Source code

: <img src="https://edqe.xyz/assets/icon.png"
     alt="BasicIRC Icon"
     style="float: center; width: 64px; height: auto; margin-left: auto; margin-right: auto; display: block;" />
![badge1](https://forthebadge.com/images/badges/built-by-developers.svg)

> _Try it_: Repeat precisely the lines of the data starting at the one containing "center; width: 64px;", last line included.

> _Task result_:
     style="float: center; width: 64px; height: auto; margin-left: auto; margin-right: auto; display: block;" />
![badge1](https://forthebadge.com/images/badges/built-by-developers.svg)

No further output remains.